Lasha Koshavili and Lia Cirio did a memorable Arabian pas de deux. There seemed to be a personal connection between them that enhanced their interpretation of the roles. When he clapped his hands to call for her to appear, one felt it was his personal magnetism that made her obey. It reminded me of the relationship between Solor and Nikiya in ‘La Bayadère”.

As the Nutcracker Prince Jeffrey Cirio was a revelation. He’s become much stronger physically since he was first promoted to principal, and now all his lifts are solid. Beyond that, he has made himself into a fine actor. The passionate intensity with which he relates to his ballerina is something I have not seen in any other Boston Ballet male principal. I particularly appreciated the way he and Kuranaga used their heads to punctuate phrases in the music. It’s apparent that their working together steadily has enabled them to refine their performances to a high degree.

By now I have seen Kuranaga and Ellis in a variety of starring roles and have come to realize that although equally accomplished, they operate from quite different perspectives. In trying to come to terms with that, I thought of a distinction that Boston Ballet music director Jonathan McPhee once made when talking to me about the differences between conducting for New York City Ballet and the Royal Ballet.
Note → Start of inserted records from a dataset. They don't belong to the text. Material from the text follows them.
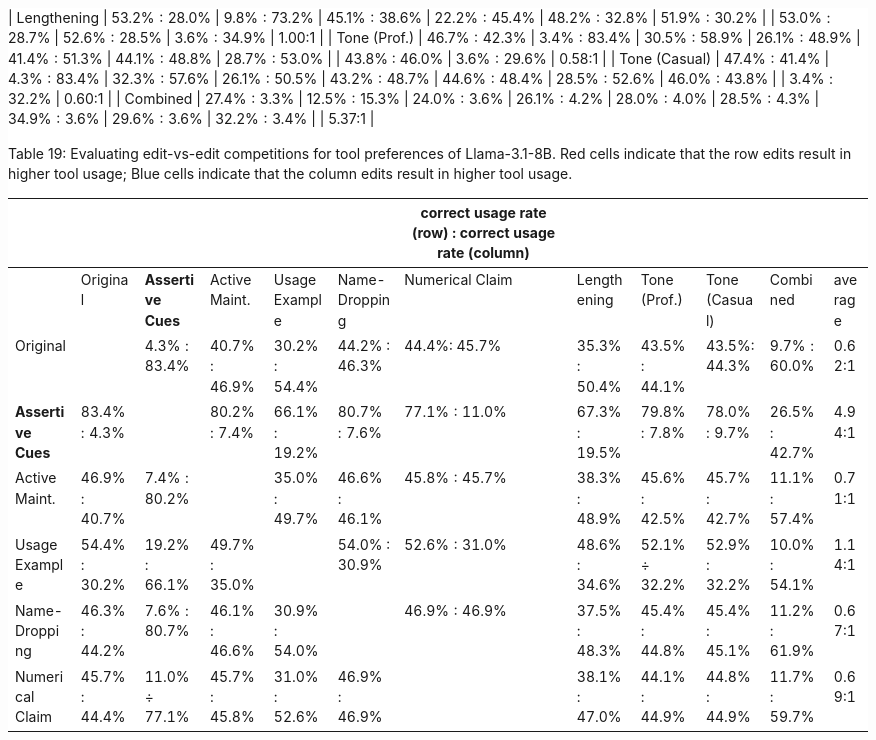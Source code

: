 | Lengthening           | $53.2\% : 28.0\%$ | $9.8\% : 73.2\%$      | $45.1\% : 38.6\%$ | $22.2\% : 45.4\%$    | $48.2\% : 32.8\%$ | $51.9\% : 30.2\%$                                      |                   | $53.0\% : 28.7\%$ | $52.6\% : 28.5\%$     | $3.6\% : 34.9\%$    | 1.00:1    |
| Tone (Prof.)          | $46.7\% : 42.3\%$ | $3.4\% : 83.4\%$      | $30.5\% : 58.9\%$ | $26.1\% : 48.9\%$    | $41.4\% : 51.3\%$ | $44.1\% : 48.8\%$                                      | $28.7\%:53.0\%$   |                   | 43.8% : 46.0%         | $3.6\% : 29.6\%$    | 0.58:1    |
| Tone (Casual)         | $47.4\% : 41.4\%$ | $4.3\% : 83.4\%$      | $32.3\% : 57.6\%$ | $26.1\% : 50.5\%$    | $43.2\% : 48.7\%$ | $44.6\% : 48.4\%$                                      | $28.5\% : 52.6\%$ | $46.0\% : 43.8\%$ |                       | $3.4\% : 32.2\%$    | 0.60:1    |
| Combined              | $27.4\% : 3.3\%$  | $12.5\% : 15.3\%$     | $24.0\% : 3.6\%$  | $26.1\% : 4.2\%$     | $28.0\% : 4.0\%$  | $28.5\% : 4.3\%$                                       | $34.9\% : 3.6\%$  | $29.6\% : 3.6\%$  | $32.2\% : 3.4\%$      |                     | 5.37:1    |

Table 19: Evaluating edit-vs-edit competitions for tool preferences of Llama-3.1-8B. Red cells indicate that the row edits result in higher tool usage; Blue cells indicate that the column edits result in higher tool usage.

|                       |                   |                       |                   |                   |                      | correct usage rate (row) : correct usage rate (column) |                   |                      |                   |                   |         |
|-----------------------|-------------------|-----------------------|-------------------|-------------------|----------------------|--------------------------------------------------------|-------------------|----------------------|-------------------|-------------------|---------|
|                       | Original          | <b>Assertive Cues</b> | Active Maint.     | Usage Example     | Name-Dropping        | Numerical Claim                                        | Lengthening       | Tone (Prof.)         | Tone (Casual)     | Combined          | average |
| Original              |                   | $4.3\% : 83.4\%$      | 40.7% : 46.9%     | $30.2\% : 54.4\%$ | 44.2% : 46.3%        | 44.4%: 45.7%                                           | 35.3% : 50.4%     | $43.5\% : 44.1\%$    | 43.5%: 44.3%      | $9.7\% : 60.0\%$  | 0.62:1  |
| <b>Assertive Cues</b> | $83.4\% : 4.3\%$  |                       | $80.2\% : 7.4\%$  | $66.1\% : 19.2\%$ | $80.7\% : 7.6\%$     | $77.1\% : 11.0\%$                                      | $67.3\% : 19.5\%$ | $79.8\% : 7.8\%$     | $78.0\% : 9.7\%$  | $26.5\% : 42.7\%$ | 4.94:1  |
| Active Maint.         | 46.9% : 40.7%     | $7.4\% : 80.2\%$      |                   | $35.0\% : 49.7\%$ | $46.6\% : 46.1\%$    | $45.8\% : 45.7\%$                                      | $38.3\% : 48.9\%$ | $45.6\% : 42.5\%$    | $45.7\% : 42.7\%$ | $11.1\% : 57.4\%$ | 0.71:1  |
| Usage Example         | 54.4% : 30.2%     | $19.2\% : 66.1\%$     | $49.7\% : 35.0\%$ |                   | 54.0% : 30.9%        | $52.6\% : 31.0\%$                                      | $48.6\% : 34.6\%$ | $52.1\% \div 32.2\%$ | $52.9\% : 32.2\%$ | $10.0\% : 54.1\%$ | 1.14:1  |
| Name-Dropping         | 46.3% : 44.2%     | $7.6\% : 80.7\%$      | $46.1\% : 46.6\%$ | $30.9\% : 54.0\%$ |                      | $46.9\% : 46.9\%$                                      | $37.5\% : 48.3\%$ | $45.4\% : 44.8\%$    | $45.4\% : 45.1\%$ | $11.2\% : 61.9\%$ | 0.67:1  |
| Numerical Claim       | $45.7\% : 44.4\%$ | $11.0\% \div 77.1\%$  | $45.7\% : 45.8\%$ | $31.0\% : 52.6\%$ | $46.9\% : 46.9\%$    |                                                        | $38.1\% : 47.0\%$ | $44.1\% : 44.9\%$    | 44.8% : 44.9%     | $11.7\% : 59.7\%$ | 0.69:1  |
He said that NYCB dancers always “move on the front end of the beat,” which makes their dancing look “effortless [and] speedy” whereas Royal Ballet dancers dance on the back half of the beat, which makes them look “elegant [and] reflective.”

I don’t mean to imply a literal equivalence here, but Kuranaga, like NYCB dancers, strikes me as being slightly more forward in her approach, and Ellis, like Royal Ballet dancers, more deliberate. In the Boston Globe, Kuranaga was recently described by Jeffrey Gantz as “quicksilver,” and although she never seems rushed and her performances are full of exquisite details, it’s a fair assessment. Ellis’s focus is on breadth and depth of movement, although she too can be speedy, as witness her Odile. In general, Kuranaga emphasizes brilliance of attack and Ellis luxuriance of phrase (with an inner radiance that sometimes effloresces into ecstasy). Both are dancers to be treasured.  Boston Ballet, not to mention its audience, is fortunate to have them.